The people who loved and today continue to love these sculptures are wealthy women who do not know anything about art but empathize with a certain formal lightness, happily deviant collectors, a small number of artist colleagues, and in general anyone who is predisposed to experience the world in a sensitive way. It is said that in one of the few exhibitions he held during his life, Schiliro decided to install his works on low platforms so that children could see them. As a curatorial project, Ahora voy a brillar is almost exclusively based on that friendly and autonomous condition of the sculptures. Although they are the product of Omar Schiliro’s life story, this is an exhibition without a narrative and that reconstructs the artist’s life from a disassociated, adjacent place.

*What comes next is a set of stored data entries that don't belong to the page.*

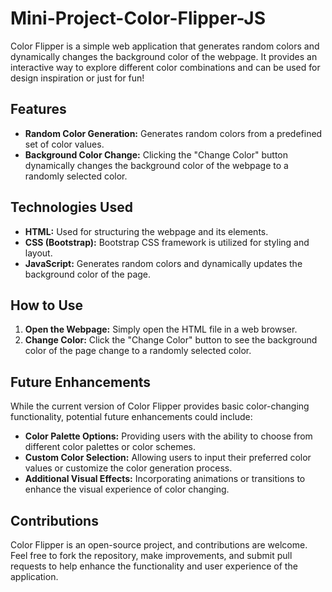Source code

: # Mini-Project-Color-Flipper-JS

Color Flipper is a simple web application that generates random colors and dynamically changes the background color of the webpage. It provides an interactive way to explore different color combinations and can be used for design inspiration or just for fun!

<h2>Features</h2>

<ul>
  <li><strong>Random Color Generation:</strong> Generates random colors from a predefined set of color values.</li>
  <li><strong>Background Color Change:</strong> Clicking the "Change Color" button dynamically changes the background color of the webpage to a randomly selected color.</li>
</ul>

<h2>Technologies Used</h2>

<ul>
  <li><strong>HTML:</strong> Used for structuring the webpage and its elements.</li>
  <li><strong>CSS (Bootstrap):</strong> Bootstrap CSS framework is utilized for styling and layout.</li>
  <li><strong>JavaScript:</strong> Generates random colors and dynamically updates the background color of the page.</li>
</ul>

<h2>How to Use</h2>

<ol>
  <li><strong>Open the Webpage:</strong> Simply open the HTML file in a web browser.</li>
  <li><strong>Change Color:</strong> Click the "Change Color" button to see the background color of the page change to a randomly selected color.</li>
</ol>

<h2>Future Enhancements</h2>

<p>While the current version of Color Flipper provides basic color-changing functionality, potential future enhancements could include:</p>

<ul>
  <li><strong>Color Palette Options:</strong> Providing users with the ability to choose from different color palettes or color schemes.</li>
  <li><strong>Custom Color Selection:</strong> Allowing users to input their preferred color values or customize the color generation process.</li>
  <li><strong>Additional Visual Effects:</strong> Incorporating animations or transitions to enhance the visual experience of color changing.</li>
</ul>

<h2>Contributions</h2>

<p>Color Flipper is an open-source project, and contributions are welcome. Feel free to fork the repository, make improvements, and submit pull requests to help enhance the functionality and user experience of the application.</p>
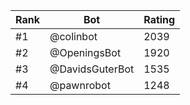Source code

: Rank|Bot|Rating
---|---|---
#1|@colinbot|2039
#2|@OpeningsBot|1920
#3|@DavidsGuterBot|1535
#4|@pawnrobot|1248
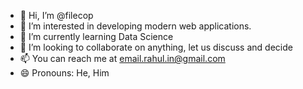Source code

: - 👋 Hi, I’m @filecop
- 👀 I’m interested in developing modern web applications.
- 🌱 I’m currently learning Data Science
- 💞️ I’m looking to collaborate on anything, let us discuss and decide
- 📫 You can reach me at email.rahul.in@gmail.com
- 😄 Pronouns: He, Him

<!---
filecop/filecop is a ✨ special ✨ repository because its `README.md` (this file) appears on your GitHub profile.
You can click the Preview link to take a look at your changes.
--->
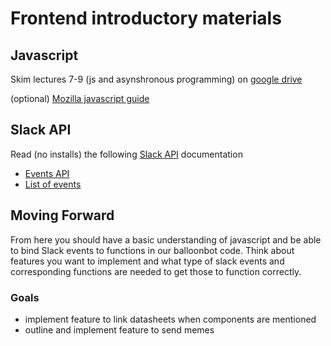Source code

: # Frontend introductory materials

## Javascript

Skim lectures 7-9 (js and asynshronous programming) on [google drive](https://drive.google.com/open?id=14WXPCo7AtJW7YdWtMhi76lBiVXvS_yFf)

(optional) [Mozilla javascript guide](https://developer.mozilla.org/en-US/docs/Web/JavaScript)

## Slack API

Read (no installs) the following [Slack API](https://api.slack.com/#read_the_docs) documentation

- [Events API](https://slack.dev/node-slack-sdk/events-api)
- [List of events](https://api.slack.com/events)

## Moving Forward

From here you should have a basic understanding of javascript and be able to bind Slack events to functions in our balloonbot code. Think about features you want to implement and what type of slack events and corresponding functions are needed to get those to function correctly. 

### Goals

- implement feature to link datasheets when components are mentioned
- outline and implement feature to send memes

Is it possible to take part in this exhibition without knowing Schiliro’s story? The answer is surely affirmative, since each work is an inert mechanism that acts unilaterally. Is it possible, however, to talk about the works without mentioning the story that animates them, without entering into the details of Omar Schiliro’s life? This is not an easy question to answer. Textual accounts of this exhibition that do not consider the backdrop of his illness as a productive force feel somewhat hollow, flawed, or simply unjust. A review that does not once use the word AIDS can only be interpreted as an act of deliberate omission with a defined political intention.

An observation by the historians Francisco Lemus and Nicolás Cuello from the meager timeline that ends the exhibition catalogue perhaps sums it up best. In this timeline, there are only nine dates, five of which mark the appearance of works after his death. “This is a queer life,” they comment, looking at the two nearly-blank pages, with some sort of battered pride. This was the brief life of a poor, mixed-race, gay, sick man who used art to find love and invent a kind of redemption, a form of justice. What justice? Justice in the face of the systemic oppression he confronted because of who he was. It would be a disservice not to say it.

What is the definitive characteristic that we will associate with Schiliro? His formal work? His inventive use of color – the product of painting lessons from his teacher and lover Gumier Maier? His illness? In the structure of purge, pleasure, and revitalization that sustains these sculptures, there is something for everyone, but his life was just one life, and his work, miraculous fragments of the life he lived, are just that. His story tells us so.

[1] The Centro Parakultural was a multidisciplinary art center in Buenos Aires that from the mid-80s to the early-90s became an emblematic location in the development of the city’s underground culture, a culture that developed during the final years of the dictatorship and in the first years of democracy, under the presidency of Raúl Alfonsín.